DATA FOR PROCESSING.
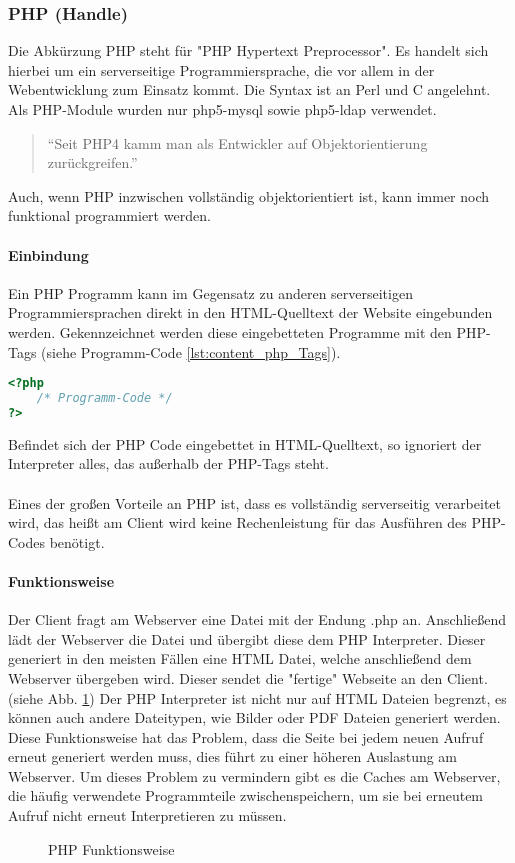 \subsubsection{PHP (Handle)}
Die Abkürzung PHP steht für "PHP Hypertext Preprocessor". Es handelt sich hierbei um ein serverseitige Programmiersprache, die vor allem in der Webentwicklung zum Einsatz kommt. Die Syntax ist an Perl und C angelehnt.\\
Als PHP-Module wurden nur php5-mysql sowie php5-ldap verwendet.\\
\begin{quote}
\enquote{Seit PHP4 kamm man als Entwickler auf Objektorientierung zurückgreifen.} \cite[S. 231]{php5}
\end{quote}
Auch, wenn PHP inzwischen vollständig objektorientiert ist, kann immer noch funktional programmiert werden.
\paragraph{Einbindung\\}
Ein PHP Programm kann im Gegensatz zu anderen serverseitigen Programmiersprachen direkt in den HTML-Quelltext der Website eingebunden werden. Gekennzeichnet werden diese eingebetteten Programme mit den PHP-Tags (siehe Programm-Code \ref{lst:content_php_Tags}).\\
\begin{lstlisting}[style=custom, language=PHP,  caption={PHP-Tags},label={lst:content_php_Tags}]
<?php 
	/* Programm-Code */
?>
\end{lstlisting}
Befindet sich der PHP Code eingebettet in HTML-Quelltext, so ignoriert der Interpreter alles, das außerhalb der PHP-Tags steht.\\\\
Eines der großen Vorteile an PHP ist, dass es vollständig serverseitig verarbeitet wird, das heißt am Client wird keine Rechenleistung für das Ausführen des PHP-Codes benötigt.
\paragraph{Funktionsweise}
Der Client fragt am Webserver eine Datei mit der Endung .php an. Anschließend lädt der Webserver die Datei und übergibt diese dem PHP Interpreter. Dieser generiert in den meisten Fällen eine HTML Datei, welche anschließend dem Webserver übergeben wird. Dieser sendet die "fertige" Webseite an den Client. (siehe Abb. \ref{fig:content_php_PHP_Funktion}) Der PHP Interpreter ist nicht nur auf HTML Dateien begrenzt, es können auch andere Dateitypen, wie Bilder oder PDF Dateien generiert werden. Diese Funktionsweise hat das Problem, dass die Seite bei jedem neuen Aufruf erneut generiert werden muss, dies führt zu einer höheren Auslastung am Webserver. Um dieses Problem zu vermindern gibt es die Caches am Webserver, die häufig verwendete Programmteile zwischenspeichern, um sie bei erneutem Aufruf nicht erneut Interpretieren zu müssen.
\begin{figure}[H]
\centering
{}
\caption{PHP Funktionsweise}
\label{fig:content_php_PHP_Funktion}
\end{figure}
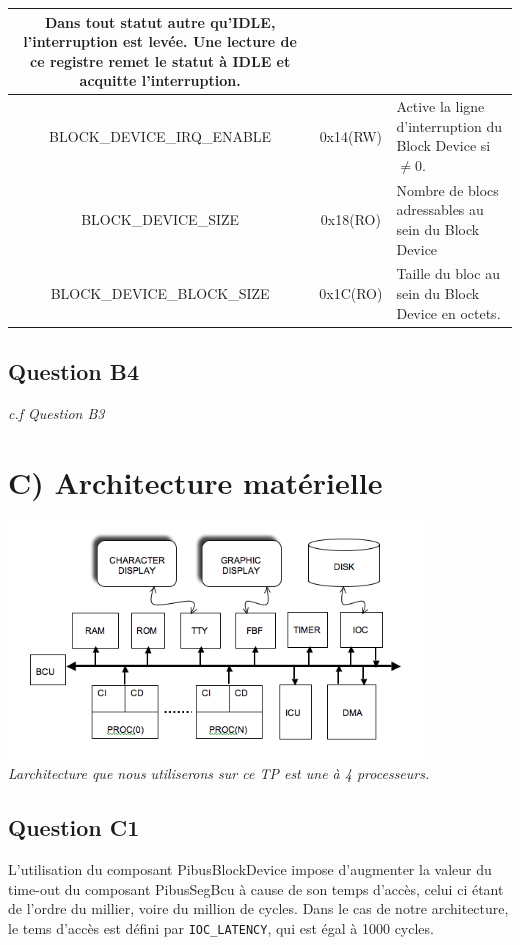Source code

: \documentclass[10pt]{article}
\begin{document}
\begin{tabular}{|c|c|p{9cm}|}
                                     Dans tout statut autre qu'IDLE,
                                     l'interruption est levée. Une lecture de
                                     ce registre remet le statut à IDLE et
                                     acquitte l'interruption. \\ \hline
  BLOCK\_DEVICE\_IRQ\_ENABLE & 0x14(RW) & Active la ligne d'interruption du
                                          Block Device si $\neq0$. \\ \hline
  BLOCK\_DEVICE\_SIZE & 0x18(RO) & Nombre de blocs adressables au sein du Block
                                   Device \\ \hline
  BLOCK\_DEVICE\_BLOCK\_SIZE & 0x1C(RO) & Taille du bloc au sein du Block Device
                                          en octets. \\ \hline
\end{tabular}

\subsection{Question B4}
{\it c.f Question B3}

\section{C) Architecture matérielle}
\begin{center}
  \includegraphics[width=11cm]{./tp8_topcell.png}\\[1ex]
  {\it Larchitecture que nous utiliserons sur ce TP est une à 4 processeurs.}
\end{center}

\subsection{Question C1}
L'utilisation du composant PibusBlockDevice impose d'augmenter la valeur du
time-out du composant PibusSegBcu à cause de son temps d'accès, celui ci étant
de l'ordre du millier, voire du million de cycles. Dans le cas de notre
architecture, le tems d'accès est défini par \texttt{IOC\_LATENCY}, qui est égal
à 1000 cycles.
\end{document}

TASK DIRECTIONS. Count how many lines of the material hold the string "accès". Give the number and nothing more.

SOLUTION TO THIS PROBLEM. 2